Required action =
For the entries below, the result should be an exact transcription of the lines from the one with "for science communication](/pages/online-tools)**" up to and including the one with "Way back in", and only those.

** Given records follows **

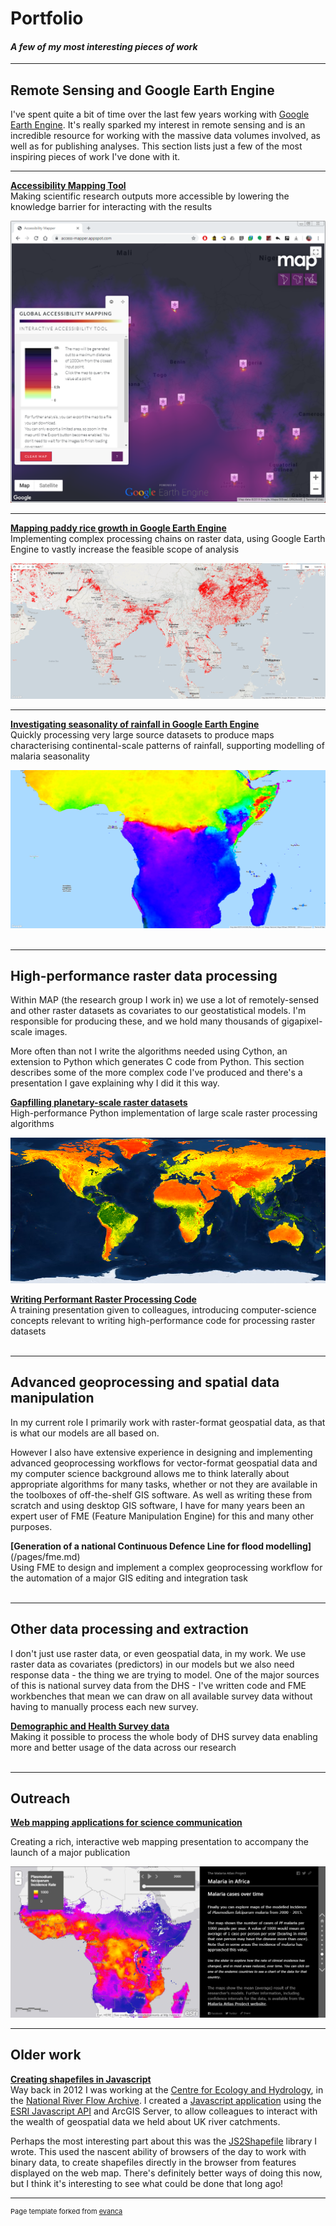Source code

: # Portfolio

#### *A few of my most interesting pieces of work*

---

## Remote Sensing and Google Earth Engine 
I've spent quite a bit of time over the last few years working with <a href="https://earthengine.google.com" target="_blank">Google Earth Engine</a>. It's really sparked my interest in remote sensing and is an incredible resource for working with the massive data volumes involved, as well as for publishing analyses. This section lists just a few of the most inspiring pieces of work I've done with it.

---

**[Accessibility Mapping Tool](/pages/accessibility)**
<br>Making scientific research outputs more accessible by lowering the knowledge barrier for interacting with the results

<img src="images/accessibility/access-mapper.PNG?raw=true"/>

---
**[Mapping paddy rice growth in Google Earth Engine](/pages/rice)**
<br>Implementing complex processing chains on raster data, using Google Earth Engine to vastly increase the feasible scope of analysis

<img src="images/rice/rice_crop.png?raw=true"/>

---
**[Investigating seasonality of rainfall in Google Earth Engine](/pages/seasonality)**
<br>Quickly processing very large source datasets to produce maps characterising continental-scale patterns of rainfall, supporting modelling of malaria seasonality

<img src="images/seasonality/single_season_onset_africa.png">
<br><br>

---

## High-performance raster data processing
Within MAP (the research group I work in) we use a lot of remotely-sensed and other raster datasets as covariates to our geostatistical models. I'm responsible for producing these, and we hold many thousands of gigapixel-scale images. 

More often than not I write the algorithms needed using Cython, an extension to Python which generates C code from Python. This section describes some of the more complex code I've produced and there's a presentation I gave explaining why I did it this way.

**[Gapfilling planetary-scale raster datasets](/pages/gapfilling)**
<br>High-performance Python implementation of large scale raster processing algorithms

<img src="images/gapfilling/evi_sample_2016_mean.png?raw=true"/>

**<a href="https://github.com/harry-gibson/raster-processing-theory" target="_blank">Writing Performant Raster Processing Code</a>**
<br>
A training presentation given to colleagues, introducing computer-science concepts 
   relevant to writing high-performance code for processing raster datasets
<br><br>

---

## Advanced geoprocessing and spatial data manipulation
In my current role I primarily work with raster-format geospatial data, as that is what our models are all based on. 

However I also have extensive experience in designing and implementing advanced geoprocessing workflows for vector-format geospatial data and my computer science background allows me to think laterally about appropriate algorithms for many tasks, whether or not they are available in the toolboxes of off-the-shelf GIS software. As well as writing these from scratch and using desktop GIS software, I have for many years been an expert user of FME (Feature Manipulation Engine) for this and many other purposes.

**[Generation of a national Continuous Defence Line for flood modelling]**(/pages/fme.md)
<br>Using FME to design and implement a complex geoprocessing workflow for the automation of a major GIS editing and integration task
<br><br>

---
## Other data processing and extraction
I don't just use raster data, or even geospatial data, in my work. We use raster data as covariates (predictors) in our models but we also need response data - the thing we are trying to model. One of the major sources of this is national survey data from the DHS - I've written code and FME workbenches that mean we can draw on all available survey data without having to manually process each new survey.

**[Demographic and Health Survey data](/pages/dhs-survey-data)**
<br>Making it possible to process the whole body of DHS survey data enabling more and better usage of the data across our research
<br><br>

---

## Outreach

**[Web mapping applications for science communication](/pages/online-tools)**

Creating a rich, interactive web mapping presentation to accompany the launch of a major publication

<img src="images/agol/story-map-temporal-crop.png?raw=true"/>

---
## Older work

**<a href="https://github.com/harry-gibson/js2shapefile" target="_blank">Creating shapefiles in Javascript</a>**
<br>
Way back in 2012 I was working at the <a href="https://www.ceh.ac.uk/" target="_blank">Centre for Ecology and Hydrology</a>, in the <a href="https://nrfa.ceh.ac.uk/" target="_blank">National River Flow Archive</a>. I created a <a href="https://github.com/harry-gibson/racquel" target="_blank">Javascript application</a> using the <a href="https://developers.arcgis.com/javascript/" target="_blank">ESRI Javascript API</a> and ArcGIS Server, to allow colleagues to interact with the wealth of geospatial data we held about UK river catchments.

Perhaps the most interesting part about this was the <a href="https://github.com/harry-gibson/js2shapefile" target="_blank">JS2Shapefile</a> library I wrote. This used the nascent ability of browsers of the day to work with binary data, to create shapefiles directly in the browser from features displayed on the web map. There's definitely better ways of doing this now, but I think it's interesting to see what could be done that long ago!


---
<p style="font-size:11px">Page template forked from <a href="https://github.com/evanca/quick-portfolio">evanca</a></p>
<!-- Remove above link if you don't want to attibute -->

** End of Given records **

Reply to the task =
**[Web mapping applications for science communication](/pages/online-tools)**

Creating a rich, interactive web mapping presentation to accompany the launch of a major publication

<img src="images/agol/story-map-temporal-crop.png?raw=true"/>

---
## Older work

**<a href="https://github.com/harry-gibson/js2shapefile" target="_blank">Creating shapefiles in Javascript</a>**
<br>
Way back in 2012 I was working at the <a href="https://www.ceh.ac.uk/" target="_blank">Centre for Ecology and Hydrology</a>, in the <a href="https://nrfa.ceh.ac.uk/" target="_blank">National River Flow Archive</a>. I created a <a href="https://github.com/harry-gibson/racquel" target="_blank">Javascript application</a> using the <a href="https://developers.arcgis.com/javascript/" target="_blank">ESRI Javascript API</a> and ArcGIS Server, to allow colleagues to interact with the wealth of geospatial data we held about UK river catchments.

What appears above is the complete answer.